Von Hygiene bis Prüfungen: Nach heftiger Kritik will die Privatschule vieles ändern. Wie die Schulgemeinschaft um ihre Existenz ringt - um was es jetzt geht.

03.07.2026

Die Freie Waldorfschule Dachsberg kämpft für ihre Zukunft. Valentin Gensch/dpa

Die Freie Waldorfschule Dachsberg kämpft für ihre Zukunft. Valentin Gensch/dpa

© Valentin Gensch/dpa

Im Kampf um ihre Existenz appelliert die Freie Waldorfschule Dachsberg an die Behörden. „Wir haben einen tiefgreifenden Wandlungsprozess begonnen und meinen es ernst damit“, erklärte Anne-Kathrin Till-Spatz von der Öffentlichkeitsarbeit. „Wir bitten die Behörden, diesen konstruktiven Weg gemeinsam mit uns weiterzugehen und der Schule die Zeit zu geben, den eingeschlagenen Weg zu Ende zu bringen.“

Ferner versucht die Schulgemeinschaft wie angekündigt, die angeordnete Schließung zum Ende des Schuljahres auf rechtlichem Weg abzuwehren. Um den Betrieb der einzigen Waldorfschule im Landkreis Waldshut zu sichern, habe sie beim Verwaltungsgericht die Aussetzung des Sofortvollzugs beantragt, heißt es in einer Mitteilung. Parallel dazu setze die Schule den eingeleiteten strukturellen Neuanfang fort - in Abstimmung mit den Behörden.

Lange Liste an Vorwürfen

Das Regierungspräsidium Freiburg hatte Ende Juni mitgeteilt, dass es nach zahlreichen Beschwerden seit Frühjahr 2025 die Genehmigung der Schule widerrufen habe. Die Behörde nannte eine ganze Reihe an Vorwürfen von Unzuverlässigkeit des Schulträgers über mangelhafte Durchführung von Abschlussprüfungen bis zu Verstößen bei Hygiene, Brand- und Arbeitsschutz. 

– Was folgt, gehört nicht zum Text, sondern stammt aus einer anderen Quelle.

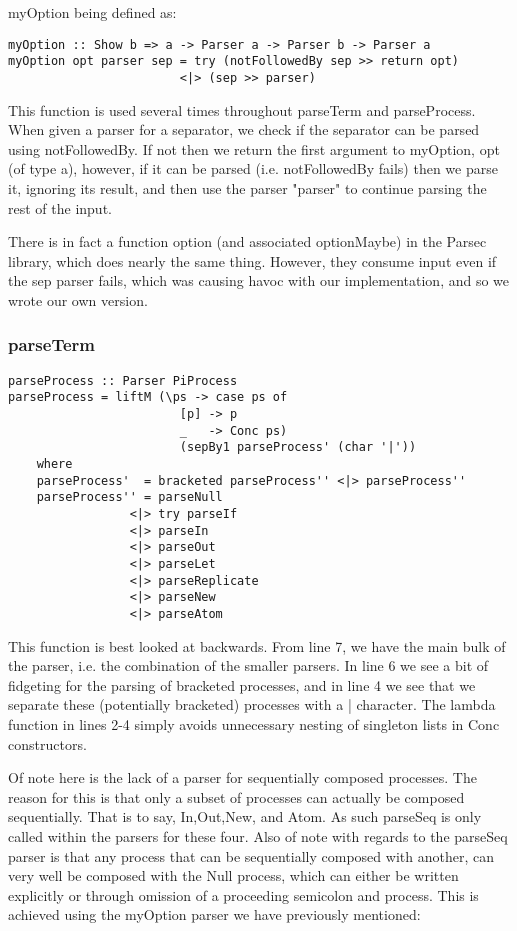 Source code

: myOption being defined as:

\begin{verbatim}
myOption :: Show b => a -> Parser a -> Parser b -> Parser a
myOption opt parser sep = try (notFollowedBy sep >> return opt) 
                        <|> (sep >> parser)
\end{verbatim}

This function is used several times throughout parseTerm and parseProcess. When given a parser for a separator, we check if the separator can be parsed using notFollowedBy. If not then we return the first argument to myOption, opt (of type a), however, if it can be parsed (i.e. notFollowedBy fails) then we parse it, ignoring its result, and then use the parser "parser" to continue parsing the rest of the input.

There is in fact a function option (and associated optionMaybe) in the Parsec library, which does nearly the same thing. However, they consume input even if the sep parser fails, which was causing havoc with our implementation, and so we wrote our own version.

\subsubsection{parseTerm}
\begin{verbatim}
parseProcess :: Parser PiProcess
parseProcess = liftM (\ps -> case ps of 
                        [p] -> p
                        _   -> Conc ps) 
                        (sepBy1 parseProcess' (char '|'))
    where
    parseProcess'  = bracketed parseProcess'' <|> parseProcess''
    parseProcess'' = parseNull 
                 <|> try parseIf
                 <|> parseIn 
                 <|> parseOut
                 <|> parseLet
                 <|> parseReplicate
                 <|> parseNew
                 <|> parseAtom
\end{verbatim}

This function is best looked at backwards. From line 7, we have the main bulk of the parser, i.e. the combination of the smaller parsers. In line 6 we see a bit of fidgeting for the parsing of bracketed processes, and in line 4 we see that we separate these (potentially bracketed) processes with a | character. The lambda function in lines 2-4 simply avoids unnecessary nesting of singleton lists in Conc constructors. 

Of note here is the lack of a parser for sequentially composed processes. The reason for this is that only a subset of processes can actually be composed sequentially. That is to say, In,Out,New, and Atom. As such parseSeq is only called within the parsers for these four. Also of note with regards to the parseSeq parser is that any process that can be sequentially composed with another, can very well be composed with the Null process, which can either be written explicitly
or through omission of a proceeding semicolon and process. This is achieved using the myOption parser we have previously mentioned:

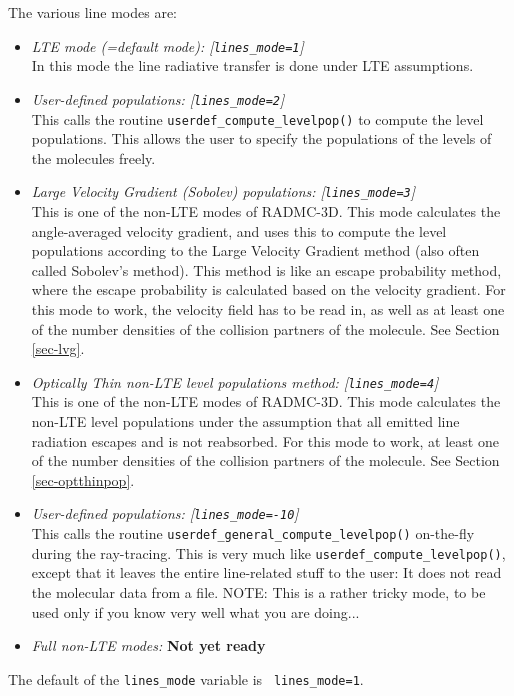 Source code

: \documentclass{report}
\begin{document}
The various line modes are:
\begin{itemize}
\item {\em LTE mode (=default mode): [{\small\tt lines\_mode=1}]}\\
  In this mode the line radiative transfer is done under LTE assumptions.
\item {\em User-defined populations: [{\small\tt lines\_mode=2}]}\\
  This calls the routine {\small\tt userdef\_compute\_levelpop()} to compute
  the level populations. This allows the user to specify the populations of
  the levels of the molecules freely.
\item {\em Large Velocity Gradient (Sobolev) populations: [{\small\tt lines\_mode=3}]}\\
  This is one of the non-LTE modes of RADMC-3D. This mode calculates the
  angle-averaged velocity gradient, and uses this to compute the level
  populations according to the Large Velocity Gradient method (also often
  called Sobolev's method). This method is like an escape probability
  method, where the escape probability is calculated based on the velocity
  gradient. For this mode to work, the velocity field has to be read in, as
  well as at least one of the number densities of the collision partners of
  the molecule. See Section \ref{sec-lvg}.
\item {\em Optically Thin non-LTE level populations method: [{\small\tt lines\_mode=4}]}\\
  This is one of the non-LTE modes of RADMC-3D. This mode calculates the
  non-LTE level populations under the assumption that all emitted line
  radiation escapes and is not reabsorbed. For this mode to work, at least
  one of the number densities of the collision partners of the molecule. See
  Section \ref{sec-optthinpop}.
\item {\em User-defined populations: [{\small\tt lines\_mode=-10}]}\\
  This calls the routine {\small\tt userdef\_general\_compute\_levelpop()}
  on-the-fly during the ray-tracing. This is very much like
  {\small\tt userdef\_compute\_levelpop()}, except that it leaves the
  entire line-related stuff to the user: It does not read the molecular
  data from a file. NOTE: This is a rather tricky mode, to be used only
  if you know very well what you are doing... 
\item {\em Full non-LTE modes:} {\bf Not yet ready}
\end{itemize}
The default of the {\small\tt lines\_mode} variable is {\small\tt
  lines\_mode=1}. 
\end{document}
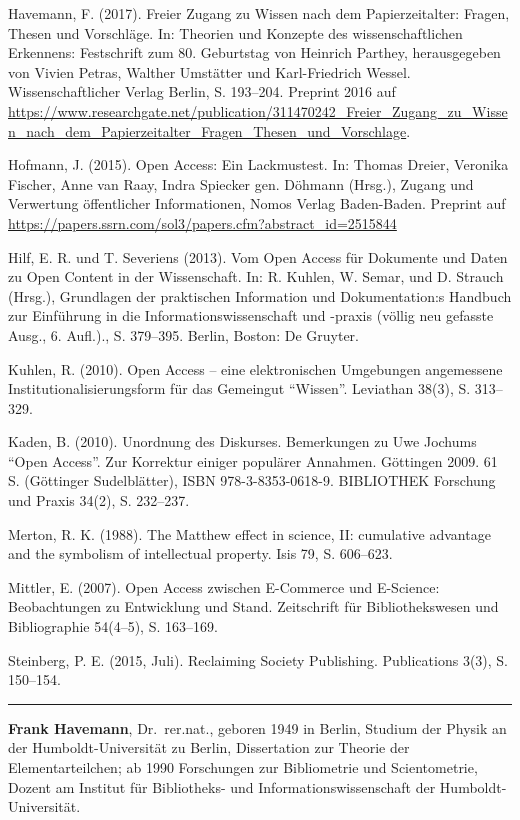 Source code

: \documentclass[a4paper,
fontsize=11pt,
oneside,
numbers=noperiodatend,
parskip=half-,
bibliography=totoc,
final
]{scrartcl}
\begin{document}
Havemann, F. (2017). Freier Zugang zu Wissen nach dem Papierzeitalter:
Fragen, Thesen und Vorschläge. In: Theorien und Konzepte des
wissenschaftlichen Erkennens: Festschrift zum 80. Geburtstag von
Heinrich Parthey, herausgegeben von Vivien Petras, Walther Umstätter und
Karl-Friedrich Wessel. Wissenschaftlicher Verlag Berlin, S. 193--204.
Preprint 2016 auf
\url{https://www.researchgate.net/publication/311470242_Freier_Zugang_zu_Wissen_nach_dem_Papierzeitalter_Fragen_Thesen_und_Vorschlage}.

Hofmann, J. (2015). Open Access: Ein Lackmustest. In: Thomas Dreier,
Veronika Fischer, Anne van Raay, Indra Spiecker gen. Döhmann (Hrsg.),
Zugang und Verwertung öffentlicher Informationen, Nomos Verlag
Baden-Baden. Preprint auf
\url{https://papers.ssrn.com/sol3/papers.cfm?abstract_id=2515844}

Hilf, E. R. und T. Severiens (2013). Vom Open Access für Dokumente und
Daten zu Open Content in der Wissenschaft. In: R. Kuhlen, W. Semar, und
D. Strauch (Hrsg.), Grundlagen der praktischen Information und
Dokumentation:s Handbuch zur Einführung in die Informationswissenschaft
und -praxis (völlig neu gefasste Ausg., 6. Aufl.)., S. 379--395. Berlin,
Boston: De Gruyter.

Kuhlen, R. (2010). Open Access -- eine elektronischen Umgebungen
angemessene Institutionalisierungsform für das Gemeingut
\enquote{Wissen}. Leviathan 38(3), S. 313--329.

Kaden, B. (2010). Unordnung des Diskurses. Bemerkungen zu Uwe Jochums
\enquote{Open Access}. Zur Korrektur einiger populärer Annahmen.
Göttingen 2009. 61 S. (Göttinger Sudelblätter), ISBN 978-3-8353-0618-9.
BIBLIOTHEK Forschung und Praxis 34(2), S. 232--237.

Merton, R. K. (1988). The Matthew effect in science, II: cumulative
advantage and the symbolism of intellectual property. Isis 79, S.
606--623.

Mittler, E. (2007). Open Access zwischen E-Commerce und E-Science:
Beobachtungen zu Entwicklung und Stand. Zeitschrift für Bibliothekswesen
und Bibliographie 54(4--5), S. 163--169.

Steinberg, P. E. (2015, Juli). Reclaiming Society Publishing.
Publications 3(3), S. 150--154.

\begin{center}\rule{0.5\linewidth}{\linethickness}\end{center}

\textbf{Frank Havemann}, Dr.~rer.nat., geboren 1949 in Berlin, Studium
der Physik an der Humboldt-Universität zu Berlin, Dissertation zur
Theorie der Elementarteilchen; ab 1990 Forschungen zur Bibliometrie und
Scientometrie, Dozent am Institut für Bibliotheks- und
Informationswissenschaft der Humboldt-Universität.
\end{document}
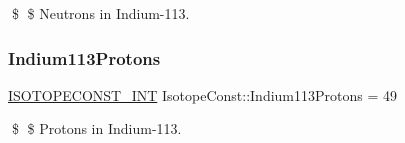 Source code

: \$ \$ Neutrons in Indium-\/113. \mbox{\label{group___isotope_const-_indium-_in113_ga8d3d4cc1ea44ed55dcb46f1f4edcc850}} 
\subsubsection{\texorpdfstring{Indium113\+Protons}{Indium113Protons}}
{\footnotesize\ttfamily \mbox{\hyperlink{group___isotope_const-_macros_ga5f18360b3e99483a35c32d789e62621c}{I\+S\+O\+T\+O\+P\+E\+C\+O\+N\+S\+T\+\_\+\+I\+NT}} Isotope\+Const\+::\+Indium113\+Protons = 49}

\$ \$ Protons in Indium-\/113.  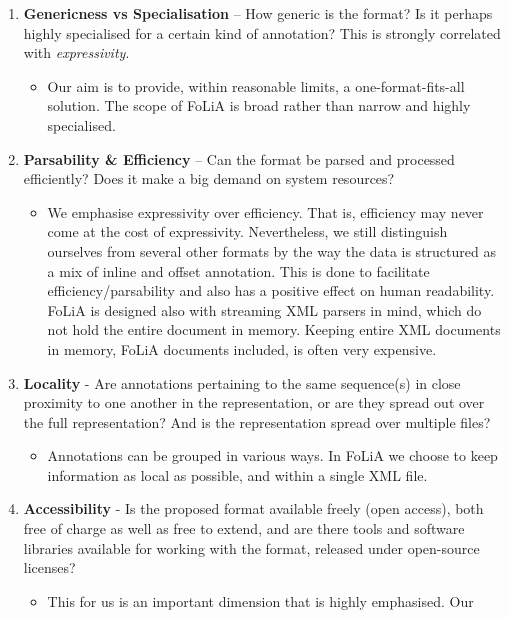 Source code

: \documentclass[a4paper,10pt,twoside]{article}
\begin{document}
\begin{enumerate}
\setcounter{enumi}{\theenumTemp}
\item \textbf{Genericness vs Specialisation} -- How generic is the format? Is
  it perhaps highly specialised for a certain kind of annotation? This is
  strongly correlated with
  \emph{expressivity}.
  \begin{itemize}
    \item[] Our aim is to provide, within reasonable limits, a
      one-format-fits-all solution. The scope of FoLiA is broad rather than
      narrow and highly specialised.
   \end{itemize}
\item \textbf{Parsability \& Efficiency} -- Can the format be parsed and
  processed efficiently? Does it make a big demand on system resources?
  \begin{itemize}
    \item[] We emphasise expressivity over efficiency. That is, efficiency may
      never come at the cost of expressivity. Nevertheless, we still
      distinguish ourselves from several other formats by the way the data is
      structured as a mix of inline and offset annotation. This is done to
      facilitate efficiency/parsability and also has a positive effect on human
      readability. FoLiA is designed also with streaming XML parsers in mind,
      which do not hold the entire document in memory. Keeping entire XML
      documents in memory, FoLiA documents included, is often very expensive.
  \end{itemize}
\item \textbf{Locality} - Are annotations pertaining to the same sequence(s) in
  close proximity to one another in the representation, or are they spread out
  over the full representation? And is the representation spread over multiple
  files?
  \begin{itemize}
    \item[] Annotations can be grouped in various ways. In FoLiA we choose to
      keep information as local as possible, and within a single XML file.
  \end{itemize}
\item \textbf{Accessibility} - Is the proposed format available freely (open
  access), both free of charge as well as free to extend, and are there tools and
  software libraries available for working with the format, released under
  open-source licenses? 
  \begin{itemize}
    \item[] This for us is an important dimension that is highly emphasised. Our

\end{itemize}
\end{enumerate}
\end{document}
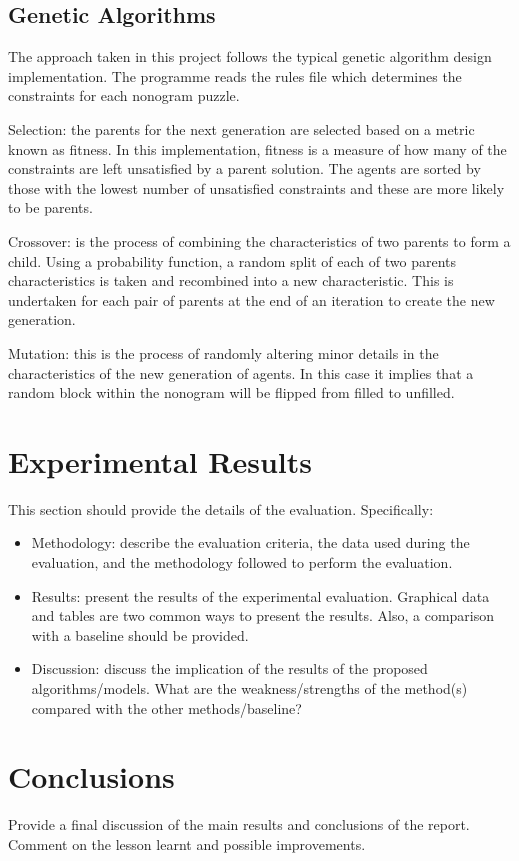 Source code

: \documentclass{svproc}
\begin{document}
\subsection{Genetic Algorithms}
The approach taken in this project follows the typical genetic algorithm design implementation. The programme reads the rules file which determines the constraints for each nonogram puzzle. 

Selection: the parents for the next generation are selected based on a metric known as fitness. In this implementation, fitness is a measure of how many of the constraints are left unsatisfied by a parent solution. The agents are sorted by those with the lowest number of unsatisfied constraints and these are more likely to be parents.

Crossover: is the process of combining the characteristics of two parents to form a child. Using a probability function, a random split of each of two parents characteristics is taken and recombined into a new characteristic. This is undertaken for each pair of parents at the end of an iteration to create the new generation.

Mutation: this is the process of randomly altering minor details in the characteristics of the new generation of agents. In this case it implies that a random block within the nonogram will be flipped from filled to unfilled.

\section{Experimental Results}
	This section should provide the details of the evaluation. Specifically:
\begin{itemize}
	\item Methodology: describe the evaluation criteria, the data used during the evaluation, and the methodology followed to perform the evaluation.
	\item Results: present the results of the experimental evaluation. Graphical data and tables are two common ways to present the results. Also, a comparison with a baseline should be provided.
	\item Discussion: discuss the implication of the results of the proposed algorithms/models. What are the weakness/strengths of the method(s) compared with the other methods/baseline?
\end{itemize}


\section{Conclusions}
Provide a final discussion of the main results and conclusions of the report. Comment on the lesson learnt and possible improvements.
\end{document}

Der Waldorfkindergarten- und Waldorfschulverein Dachsberg als Träger der Privatschule habe Mängel in wichtigen Bereichen nicht beseitigt. Vorschläge zur Verbesserung reichten aus Sicht der Schulaufsicht „bei weitem“ nicht aus.

„Die Schulgemeinschaft schönt nichts“

Die Schule räumte in der Mitteilung ein: „In der Vergangenheit wurden Fehler gemacht, und die bisherigen Strukturen haben den Anforderungen nicht standgehalten.“ Genau deshalb habe die Schule einen „tiefgreifenden strukturellen und personellen Neuanfang“ eingeleitet. 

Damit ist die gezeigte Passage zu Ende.